Restate word for word the line with "abgestimmt werden \\" and all lines after it; please stop only at the end of the listing below.
-------
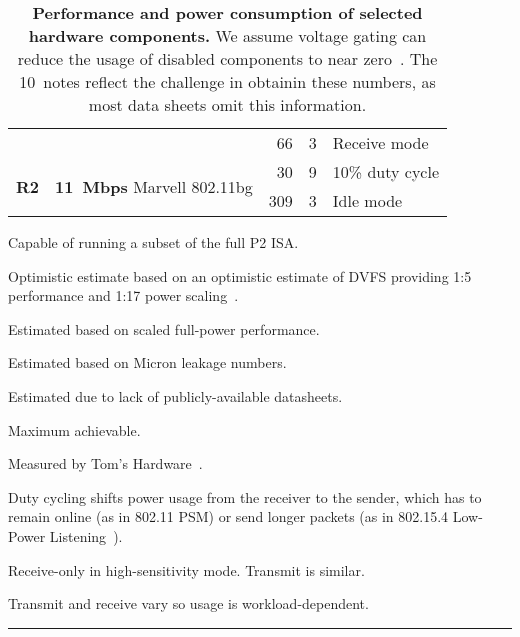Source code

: \begin{table}[t]
\begin{threeparttable}
{\begin{tabularx}{\columnwidth}{p{0.05in}lr@{.}lX}
& &
66 & 3\tnote{9} &
Receive mode\tnote{9}
\\ \cmidrule(lr){2-5}

\multirow{2}{*}{\textbf{R2}} & \multirow{2}{*}{\textbf{11~Mbps} Marvell 802.11bg} &
30 & 9\tnote{3} &
10\% duty cycle\tnote{8}
\\

& &
309 & 3\tnote{10} &
Idle mode\tnote{10}
\\

\end{tabularx}
}
{\footnotesize
\begin{tablenotes}
\item [1] Capable of running a subset of the full P2 ISA.
\item [2] Optimistic estimate based on an optimistic estimate of DVFS providing 1:5 performance and
1:17 power scaling~\cite{jssc02-PowerPC-SoC}.
\item [3] Estimated based on scaled full-power performance.
\item [4] Estimated based on Micron leakage numbers.
\item [5] Estimated due to lack of publicly-available datasheets.
\item [6] Maximum achievable.
\item [7] Measured by Tom's Hardware~\cite{ssd-tomshardware}.
\item [8] Duty cycling shifts power usage from the receiver to the sender,
which has to remain online (as in 802.11 PSM) or send longer packets (as in
802.15.4 Low-Power Listening~\cite{tinyos-lpl}).
\item [9] Receive-only in high-sensitivity mode. Transmit is similar.
\item [10] Transmit and receive vary so usage is workload-dependent.
\end{tablenotes}
}
\vspace*{-0.05in}
\caption{\textbf{Performance and power consumption of selected hardware
components.} We assume voltage gating can reduce the usage of disabled
components to near zero~\cite{islped-vdd-gate}. The 10~notes reflect the
challenge in obtainin these numbers, as most data sheets omit this
information.}
\end{threeparttable}
\label{table-components}
\vspace{0.10in}
\hrule
\vspace{-0.20in}
\end{table}
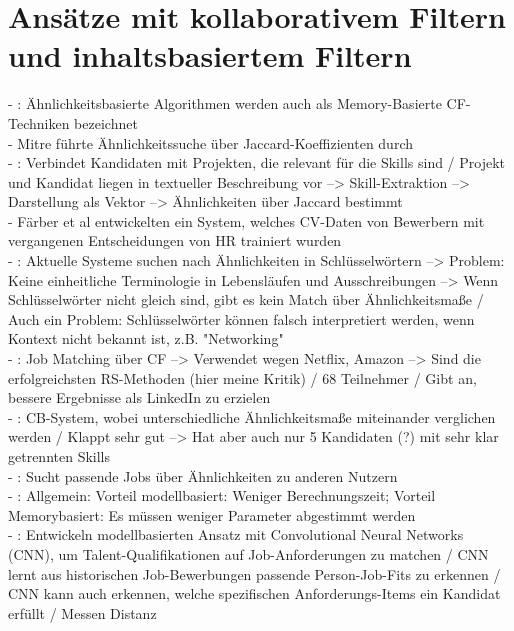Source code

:\section{Ansätze mit kollaborativem Filtern und inhaltsbasiertem Filtern}
\label{ch:standDerForschung:cfundcb}
- \cite{weightedSimilarity:2015}: Ähnlichkeitsbasierte Algorithmen werden auch als Memory-Basierte CF-Techniken bezeichnet\\
- Mitre führte Ähnlichkeitssuche über Jaccard-Koeffizienten durch \cite{mitre:2014} \\
- \cite{buildingVectorRepresentations:2020}: Verbindet Kandidaten mit Projekten, die relevant für die Skills sind / Projekt und Kandidat liegen in textueller Beschreibung vor --> Skill-Extraktion --> Darstellung als Vektor --> Ähnlichkeiten über Jaccard bestimmt \\
- \cite{malinowski:2008} Färber et al entwickelten ein System, welches CV-Daten von Bewerbern mit vergangenen Entscheidungen von HR trainiert wurden \\
- \cite{comibingCareer:2013}: Aktuelle Systeme suchen nach Ähnlichkeiten in Schlüsselwörtern --> Problem: Keine einheitliche Terminologie in Lebensläufen und Ausschreibungen --> Wenn Schlüsselwörter nicht gleich sind, gibt es kein Match über Ähnlichkeitsmaße / Auch ein Problem: Schlüsselwörter können falsch interpretiert werden, wenn Kontext nicht bekannt ist, z.B. "Networking"\\
- \cite{jobMatcher:2020}: Job Matching über CF --> Verwendet wegen Netflix, Amazon --> Sind die erfolgreichsten RS-Methoden (hier meine Kritik) / 68 Teilnehmer / Gibt an, bessere Ergebnisse als LinkedIn zu erzielen \\
- \cite{enhancingERecruitment:2012}: CB-System, wobei unterschiedliche Ähnlichkeitsmaße miteinander verglichen werden / Klappt sehr gut --> Hat aber auch nur 5 Kandidaten (?) mit sehr klar getrennten Skills \\
- \cite{dynamicUserProfile:2013}: Sucht passende Jobs über Ähnlichkeiten zu anderen Nutzern \\
- \cite{weightedSimilarity:2015}: Allgemein: Vorteil modellbasiert: Weniger Berechnungszeit; Vorteil Memorybasiert: Es müssen weniger Parameter abgestimmt werden \\
- \cite{personJobFit:2018}: Entwickeln modellbasierten Ansatz mit Convolutional Neural Networks (CNN), um Talent-Qualifikationen auf Job-Anforderungen zu matchen / CNN lernt aus historischen Job-Bewerbungen passende Person-Job-Fits zu erkennen / CNN kann auch erkennen, welche spezifischen Anforderungs-Items ein Kandidat erfüllt / Messen Distanz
-------
__Answer for this exercise__.
- \cite{weightedSimilarity:2015}: Allgemein: Vorteil modellbasiert: Weniger Berechnungszeit; Vorteil Memorybasiert: Es müssen weniger Parameter abgestimmt werden \\
- \cite{personJobFit:2018}: Entwickeln modellbasierten Ansatz mit Convolutional Neural Networks (CNN), um Talent-Qualifikationen auf Job-Anforderungen zu matchen / CNN lernt aus historischen Job-Bewerbungen passende Person-Job-Fits zu erkennen / CNN kann auch erkennen, welche spezifischen Anforderungs-Items ein Kandidat erfüllt / Messen Distanz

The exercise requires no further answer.